That limitation may be about to change.
Vermont is taking a hard look at broadening the mission of Efficiency Vermont to include helping residents reduce their use of fossil fuels to heat their homes and businesses — and to drive their cars.
Efficiency Vermont was founded nearly 20 years ago to reduce Vermonters' use of electric power. The state-created utility is funded primarily by a charge on all electric bills and is administered by the private nonprofit Vermont Energy Investment Corporation.
This year, the state legislature instructed the Public Utility Commission to investigate creation of an "all-fuels efficiency utility." The PUC started its work in July and will hold its first public meeting on September 26 — a workshop to identify existing energy programs and funding sources.
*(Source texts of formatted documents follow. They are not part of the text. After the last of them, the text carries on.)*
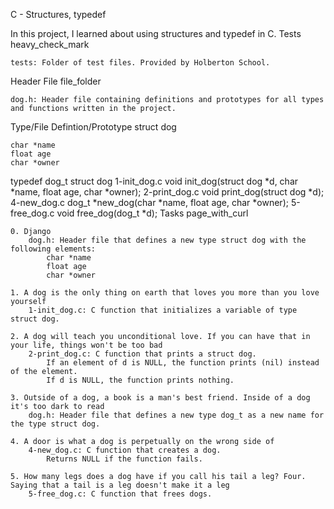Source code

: C - Structures, typedef

In this project, I learned about using structures and typedef in C.
Tests heavy_check_mark

    tests: Folder of test files. Provided by Holberton School.

Header File file_folder

    dog.h: Header file containing definitions and prototypes for all types and functions written in the project.

Type/File 	Defintion/Prototype
struct dog 	

    char *name
    float age
    char *owner

typedef dog_t 	struct dog
1-init_dog.c 	void init_dog(struct dog *d, char *name, float age, char *owner);
2-print_dog.c 	void print_dog(struct dog *d);
4-new_dog.c 	dog_t *new_dog(char *name, float age, char *owner);
5-free_dog.c 	void free_dog(dog_t *d);
Tasks page_with_curl

    0. Django
        dog.h: Header file that defines a new type struct dog with the following elements:
            char *name
            float age
            char *owner

    1. A dog is the only thing on earth that loves you more than you love yourself
        1-init_dog.c: C function that initializes a variable of type struct dog.

    2. A dog will teach you unconditional love. If you can have that in your life, things won't be too bad
        2-print_dog.c: C function that prints a struct dog.
            If an element of d is NULL, the function prints (nil) instead of the element.
            If d is NULL, the function prints nothing.

    3. Outside of a dog, a book is a man's best friend. Inside of a dog it's too dark to read
        dog.h: Header file that defines a new type dog_t as a new name for the type struct dog.

    4. A door is what a dog is perpetually on the wrong side of
        4-new_dog.c: C function that creates a dog.
            Returns NULL if the function fails.

    5. How many legs does a dog have if you call his tail a leg? Four. Saying that a tail is a leg doesn't make it a leg
        5-free_dog.c: C function that frees dogs.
The commission has until January 15 to deliver a preliminary report to lawmakers.
Among the questions the PUC has been asked to address: Should the state expand Efficiency Vermont's mission or create a new all-fuels efficiency utility? What role should energy storage and other demand-management strategies play in the state's electric grid? And how would a new all-fuels efficiency utility be funded?
Though the policy discussion promises to be a profoundly wonky affair, state leaders have high hopes that the final product will help the state get back on track toward meeting its ambitious greenhouse gas reduction targets.
The state has already missed one goal: to cut emissions 25 percent below 1990 levels by 2012. More recent shortfalls decrease the likelihood that it can meet the 2028 target of a 50 percent reduction below 1990 levels. A June 2018 report, the Vermont Greenhouse Gas Emissions Inventory Update, showed emissions ticked up 4 percent in 2014 and another 6 percent in 2015, the last year for which figures are available.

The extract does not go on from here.